[Opening Data for the task section]

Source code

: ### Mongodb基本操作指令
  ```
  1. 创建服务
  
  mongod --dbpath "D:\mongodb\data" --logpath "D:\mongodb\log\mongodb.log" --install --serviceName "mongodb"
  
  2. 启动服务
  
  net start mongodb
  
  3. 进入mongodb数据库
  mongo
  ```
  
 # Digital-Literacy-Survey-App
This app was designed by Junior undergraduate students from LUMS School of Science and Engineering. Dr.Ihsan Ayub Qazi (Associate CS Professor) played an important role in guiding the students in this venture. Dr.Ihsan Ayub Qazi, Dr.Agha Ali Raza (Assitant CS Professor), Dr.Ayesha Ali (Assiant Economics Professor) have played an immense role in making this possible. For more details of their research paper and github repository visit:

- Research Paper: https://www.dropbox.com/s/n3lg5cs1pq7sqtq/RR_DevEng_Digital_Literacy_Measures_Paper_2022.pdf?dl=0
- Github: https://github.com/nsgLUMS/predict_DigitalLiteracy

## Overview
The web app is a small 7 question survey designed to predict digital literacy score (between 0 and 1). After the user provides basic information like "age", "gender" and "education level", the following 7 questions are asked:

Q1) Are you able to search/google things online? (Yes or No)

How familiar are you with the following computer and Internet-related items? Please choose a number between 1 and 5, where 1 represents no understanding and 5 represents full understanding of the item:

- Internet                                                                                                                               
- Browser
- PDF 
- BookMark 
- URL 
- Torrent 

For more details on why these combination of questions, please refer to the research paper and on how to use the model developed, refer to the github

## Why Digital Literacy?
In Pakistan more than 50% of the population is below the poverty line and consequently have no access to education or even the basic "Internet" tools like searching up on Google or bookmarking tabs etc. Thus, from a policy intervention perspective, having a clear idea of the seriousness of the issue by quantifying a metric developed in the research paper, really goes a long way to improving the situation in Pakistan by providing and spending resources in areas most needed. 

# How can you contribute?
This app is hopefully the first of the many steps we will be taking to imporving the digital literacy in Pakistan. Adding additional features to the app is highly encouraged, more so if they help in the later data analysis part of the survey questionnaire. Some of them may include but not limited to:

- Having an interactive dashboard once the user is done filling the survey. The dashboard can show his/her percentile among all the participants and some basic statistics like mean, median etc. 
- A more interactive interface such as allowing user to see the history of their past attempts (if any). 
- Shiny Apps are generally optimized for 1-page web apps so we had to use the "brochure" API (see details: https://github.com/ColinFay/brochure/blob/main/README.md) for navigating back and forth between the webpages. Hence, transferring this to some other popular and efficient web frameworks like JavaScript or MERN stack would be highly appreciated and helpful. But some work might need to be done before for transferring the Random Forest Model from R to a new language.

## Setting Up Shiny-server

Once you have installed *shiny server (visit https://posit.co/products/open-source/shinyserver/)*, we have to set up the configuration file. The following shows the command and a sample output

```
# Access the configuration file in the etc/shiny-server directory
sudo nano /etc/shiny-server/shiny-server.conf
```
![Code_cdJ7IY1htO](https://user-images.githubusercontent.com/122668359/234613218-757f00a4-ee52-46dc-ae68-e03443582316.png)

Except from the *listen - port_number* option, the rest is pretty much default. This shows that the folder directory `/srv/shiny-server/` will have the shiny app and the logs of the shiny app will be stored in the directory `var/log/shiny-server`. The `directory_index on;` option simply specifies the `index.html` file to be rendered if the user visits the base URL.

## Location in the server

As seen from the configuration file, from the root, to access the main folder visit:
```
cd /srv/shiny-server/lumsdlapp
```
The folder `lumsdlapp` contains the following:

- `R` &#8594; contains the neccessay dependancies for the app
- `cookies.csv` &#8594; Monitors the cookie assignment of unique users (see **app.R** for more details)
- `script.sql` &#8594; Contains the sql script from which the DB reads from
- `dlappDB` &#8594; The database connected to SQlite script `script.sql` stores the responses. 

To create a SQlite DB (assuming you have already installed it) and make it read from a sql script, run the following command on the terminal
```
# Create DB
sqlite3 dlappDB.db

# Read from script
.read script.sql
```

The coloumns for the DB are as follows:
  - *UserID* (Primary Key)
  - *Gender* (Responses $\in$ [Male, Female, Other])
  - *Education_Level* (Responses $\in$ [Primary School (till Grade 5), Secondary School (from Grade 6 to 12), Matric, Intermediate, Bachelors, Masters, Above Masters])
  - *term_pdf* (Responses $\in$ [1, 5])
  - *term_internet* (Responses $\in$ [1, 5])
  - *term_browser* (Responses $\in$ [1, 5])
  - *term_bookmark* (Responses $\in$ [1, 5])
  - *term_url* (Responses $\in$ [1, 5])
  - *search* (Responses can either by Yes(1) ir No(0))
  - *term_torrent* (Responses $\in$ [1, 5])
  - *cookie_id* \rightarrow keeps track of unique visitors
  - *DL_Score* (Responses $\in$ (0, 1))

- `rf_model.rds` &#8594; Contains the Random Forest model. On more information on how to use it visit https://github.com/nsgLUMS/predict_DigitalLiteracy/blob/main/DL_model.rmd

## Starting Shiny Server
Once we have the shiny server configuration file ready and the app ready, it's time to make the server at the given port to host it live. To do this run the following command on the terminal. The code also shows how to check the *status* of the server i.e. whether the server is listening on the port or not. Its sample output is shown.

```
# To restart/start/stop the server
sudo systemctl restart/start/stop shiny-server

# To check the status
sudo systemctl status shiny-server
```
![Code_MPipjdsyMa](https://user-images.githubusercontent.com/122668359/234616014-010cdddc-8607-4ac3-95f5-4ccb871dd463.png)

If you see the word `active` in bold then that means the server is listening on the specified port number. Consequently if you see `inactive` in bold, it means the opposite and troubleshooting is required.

[Closing Data for the task section]

• _What you are asked to do_: Would you retype the lines above from the one with "- Having an" down to the one with "- A more interactive", word for word, both ends included and no other lines?

• _Result for this task_:
- Having an interactive dashboard once the user is done filling the survey. The dashboard can show his/her percentile among all the participants and some basic statistics like mean, median etc. 
- A more interactive interface such as allowing user to see the history of their past attempts (if any). 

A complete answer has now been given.